One of the first things that should be done is a compression check as without it, you don't know what you have got and if you change the piston, how will you know if it has improved the situation at all - it will probably reduce the compression until run in. You are probably changing the coil and piston for no reason bar that the may possibly be an issue and most likely changing them with inferior quality aftermarket parts dubious manufacturer.
I have had a couple of saws where the bore ended up being very slightly oval, one had the piston fitted round the wrong way round and forget the other but I simply couldn't get the compression up to decent levels so the saws were hard to start and lacked any power. The only solution was to change the cylinder on these. A very unusual fault but it does happen and the compression gauge told me a story!
Compression and carb issues must make up a good 85-90% of issues in bad running saws, coils very rarely fail and if they do, you can get total failure, failing after a period of use or just the old limited revs failure where the saw won't rev up properly.
I appreciate you are trying but the way you are going, your saw will be like triggers broom, you will have nothing left on the saw that is original and will have spent a fortune on it.

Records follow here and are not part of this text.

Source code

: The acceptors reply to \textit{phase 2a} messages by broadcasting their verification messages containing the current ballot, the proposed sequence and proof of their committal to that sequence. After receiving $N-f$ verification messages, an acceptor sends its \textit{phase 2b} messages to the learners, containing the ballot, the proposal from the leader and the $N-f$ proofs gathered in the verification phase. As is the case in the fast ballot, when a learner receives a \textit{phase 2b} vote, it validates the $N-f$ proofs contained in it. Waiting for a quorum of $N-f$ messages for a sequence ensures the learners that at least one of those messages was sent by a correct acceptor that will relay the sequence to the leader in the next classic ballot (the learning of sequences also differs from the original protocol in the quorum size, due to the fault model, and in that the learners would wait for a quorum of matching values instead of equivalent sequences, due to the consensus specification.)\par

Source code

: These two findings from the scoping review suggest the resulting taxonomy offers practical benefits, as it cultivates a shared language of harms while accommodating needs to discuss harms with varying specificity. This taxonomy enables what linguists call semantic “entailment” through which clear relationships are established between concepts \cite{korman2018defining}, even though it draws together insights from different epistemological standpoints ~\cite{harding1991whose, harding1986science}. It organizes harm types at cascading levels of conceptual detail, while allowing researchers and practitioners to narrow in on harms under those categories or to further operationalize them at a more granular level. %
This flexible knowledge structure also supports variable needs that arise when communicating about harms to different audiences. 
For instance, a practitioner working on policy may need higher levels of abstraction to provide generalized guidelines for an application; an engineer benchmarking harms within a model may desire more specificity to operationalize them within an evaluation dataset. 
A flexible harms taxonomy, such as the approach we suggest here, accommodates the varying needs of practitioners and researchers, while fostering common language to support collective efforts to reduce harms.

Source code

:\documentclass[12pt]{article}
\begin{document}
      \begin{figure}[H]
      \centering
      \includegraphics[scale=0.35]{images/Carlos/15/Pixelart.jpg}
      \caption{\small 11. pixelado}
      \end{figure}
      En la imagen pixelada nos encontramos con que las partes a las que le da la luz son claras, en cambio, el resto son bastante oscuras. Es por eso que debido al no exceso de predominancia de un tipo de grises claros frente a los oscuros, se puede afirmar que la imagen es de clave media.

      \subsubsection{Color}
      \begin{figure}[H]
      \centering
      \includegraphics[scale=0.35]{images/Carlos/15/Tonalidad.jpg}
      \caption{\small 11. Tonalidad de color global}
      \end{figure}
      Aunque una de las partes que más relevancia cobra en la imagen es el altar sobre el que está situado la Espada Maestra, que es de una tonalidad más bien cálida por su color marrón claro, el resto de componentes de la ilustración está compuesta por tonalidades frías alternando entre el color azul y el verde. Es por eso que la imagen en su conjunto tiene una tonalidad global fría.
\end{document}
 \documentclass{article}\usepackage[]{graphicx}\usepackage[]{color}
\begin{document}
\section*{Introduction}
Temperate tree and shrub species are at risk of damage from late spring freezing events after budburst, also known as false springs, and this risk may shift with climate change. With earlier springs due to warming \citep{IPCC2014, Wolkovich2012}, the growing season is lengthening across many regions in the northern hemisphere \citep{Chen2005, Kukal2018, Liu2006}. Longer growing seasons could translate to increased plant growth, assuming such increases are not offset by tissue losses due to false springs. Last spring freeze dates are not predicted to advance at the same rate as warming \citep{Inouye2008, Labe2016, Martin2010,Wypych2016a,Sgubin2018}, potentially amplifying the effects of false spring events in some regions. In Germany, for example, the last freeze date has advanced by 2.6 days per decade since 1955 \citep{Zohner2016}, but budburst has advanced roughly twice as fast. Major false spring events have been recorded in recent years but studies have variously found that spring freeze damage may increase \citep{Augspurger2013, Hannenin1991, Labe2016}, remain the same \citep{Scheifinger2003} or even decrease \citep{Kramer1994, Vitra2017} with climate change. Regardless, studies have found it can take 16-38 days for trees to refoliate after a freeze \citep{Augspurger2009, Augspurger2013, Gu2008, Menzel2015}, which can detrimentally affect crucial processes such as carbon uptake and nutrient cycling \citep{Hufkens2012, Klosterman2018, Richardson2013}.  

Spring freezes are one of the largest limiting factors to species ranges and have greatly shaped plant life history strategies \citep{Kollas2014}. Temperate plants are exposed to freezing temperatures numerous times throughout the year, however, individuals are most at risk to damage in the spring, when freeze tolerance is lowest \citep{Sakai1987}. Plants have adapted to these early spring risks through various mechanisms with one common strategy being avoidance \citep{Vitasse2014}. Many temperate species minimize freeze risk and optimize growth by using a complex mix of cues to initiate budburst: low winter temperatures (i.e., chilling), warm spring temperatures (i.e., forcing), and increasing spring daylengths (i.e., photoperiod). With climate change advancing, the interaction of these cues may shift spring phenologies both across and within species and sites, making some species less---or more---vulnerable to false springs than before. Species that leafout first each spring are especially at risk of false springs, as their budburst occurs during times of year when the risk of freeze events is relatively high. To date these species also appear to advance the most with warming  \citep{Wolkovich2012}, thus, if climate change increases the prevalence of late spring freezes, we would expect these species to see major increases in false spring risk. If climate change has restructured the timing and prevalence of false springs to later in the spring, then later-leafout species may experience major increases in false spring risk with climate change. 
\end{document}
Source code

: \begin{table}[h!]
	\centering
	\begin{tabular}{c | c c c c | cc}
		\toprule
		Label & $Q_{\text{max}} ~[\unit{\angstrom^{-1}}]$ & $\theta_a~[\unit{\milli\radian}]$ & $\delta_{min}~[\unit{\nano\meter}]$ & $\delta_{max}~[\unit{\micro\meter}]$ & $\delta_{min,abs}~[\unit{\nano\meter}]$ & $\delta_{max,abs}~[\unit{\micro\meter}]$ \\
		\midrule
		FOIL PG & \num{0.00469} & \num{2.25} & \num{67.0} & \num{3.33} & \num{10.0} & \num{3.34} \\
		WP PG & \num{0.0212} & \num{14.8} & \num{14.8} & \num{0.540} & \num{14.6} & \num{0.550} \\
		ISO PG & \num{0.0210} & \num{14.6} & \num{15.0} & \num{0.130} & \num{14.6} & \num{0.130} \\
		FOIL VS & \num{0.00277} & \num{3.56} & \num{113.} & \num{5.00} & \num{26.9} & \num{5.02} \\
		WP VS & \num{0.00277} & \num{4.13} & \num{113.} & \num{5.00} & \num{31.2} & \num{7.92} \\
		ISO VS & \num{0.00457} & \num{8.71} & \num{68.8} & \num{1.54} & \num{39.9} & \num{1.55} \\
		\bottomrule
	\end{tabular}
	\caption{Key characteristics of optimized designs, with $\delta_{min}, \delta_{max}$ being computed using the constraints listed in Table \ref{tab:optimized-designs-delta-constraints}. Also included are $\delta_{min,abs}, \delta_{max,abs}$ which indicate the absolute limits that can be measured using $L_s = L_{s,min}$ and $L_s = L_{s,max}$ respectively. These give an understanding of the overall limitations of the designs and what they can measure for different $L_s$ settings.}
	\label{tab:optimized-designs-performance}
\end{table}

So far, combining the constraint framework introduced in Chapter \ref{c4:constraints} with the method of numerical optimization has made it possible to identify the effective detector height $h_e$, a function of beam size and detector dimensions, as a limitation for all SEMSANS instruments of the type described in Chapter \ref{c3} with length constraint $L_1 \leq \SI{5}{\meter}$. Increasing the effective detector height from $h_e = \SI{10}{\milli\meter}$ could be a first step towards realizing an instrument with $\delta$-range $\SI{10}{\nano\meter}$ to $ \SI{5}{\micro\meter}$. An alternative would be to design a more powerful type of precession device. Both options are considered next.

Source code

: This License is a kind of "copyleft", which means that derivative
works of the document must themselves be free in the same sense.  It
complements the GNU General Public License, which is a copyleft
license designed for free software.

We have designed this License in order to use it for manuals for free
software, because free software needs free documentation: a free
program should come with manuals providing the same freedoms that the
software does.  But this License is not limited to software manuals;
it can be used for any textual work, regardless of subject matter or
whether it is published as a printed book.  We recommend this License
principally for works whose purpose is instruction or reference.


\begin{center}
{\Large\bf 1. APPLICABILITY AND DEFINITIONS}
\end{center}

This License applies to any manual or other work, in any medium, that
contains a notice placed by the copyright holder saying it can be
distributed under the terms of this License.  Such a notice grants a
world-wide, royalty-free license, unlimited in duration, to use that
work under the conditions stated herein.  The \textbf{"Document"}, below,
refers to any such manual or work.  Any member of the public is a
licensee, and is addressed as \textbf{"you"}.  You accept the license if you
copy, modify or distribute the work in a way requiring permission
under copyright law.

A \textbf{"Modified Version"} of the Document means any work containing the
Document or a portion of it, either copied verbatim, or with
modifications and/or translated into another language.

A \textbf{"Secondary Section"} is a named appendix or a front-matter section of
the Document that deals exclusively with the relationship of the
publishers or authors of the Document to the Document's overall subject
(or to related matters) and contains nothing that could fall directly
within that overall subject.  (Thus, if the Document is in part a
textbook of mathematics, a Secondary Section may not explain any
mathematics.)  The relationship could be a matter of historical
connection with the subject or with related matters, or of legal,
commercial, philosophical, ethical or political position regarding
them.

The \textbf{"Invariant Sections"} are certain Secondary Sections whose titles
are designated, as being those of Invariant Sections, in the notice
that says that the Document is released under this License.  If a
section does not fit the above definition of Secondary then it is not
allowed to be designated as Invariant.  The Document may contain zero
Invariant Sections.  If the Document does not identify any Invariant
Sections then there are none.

Glad you sorted the flooding issue, the metering arm is the usual place to check along with the diaphragm on older machines.
When you say the machine lacks power: -
1) Does the chain stop in the cut AND the revs die to the point of stalling
2) Does the chain continue to run at high speed and the saw revs high but doesn't cut
3) Does the saw rev high but the chain speed slows right down in the cut
Be careful in answering the above because each has its own set of faults that will cause the symptoms.
I can sort of see why you are doing this but despair about where it may end up.
Diagnosis is a precise skill, some people have a shotgun approach, I prefer to align myself with the American Sniper, one shot, one part, one fix! I guess it is why people like what I do.
PS - If your JB is a rubbery compound, you are fine, if it is grey and rock hard like a grey araldite, you have cocked up.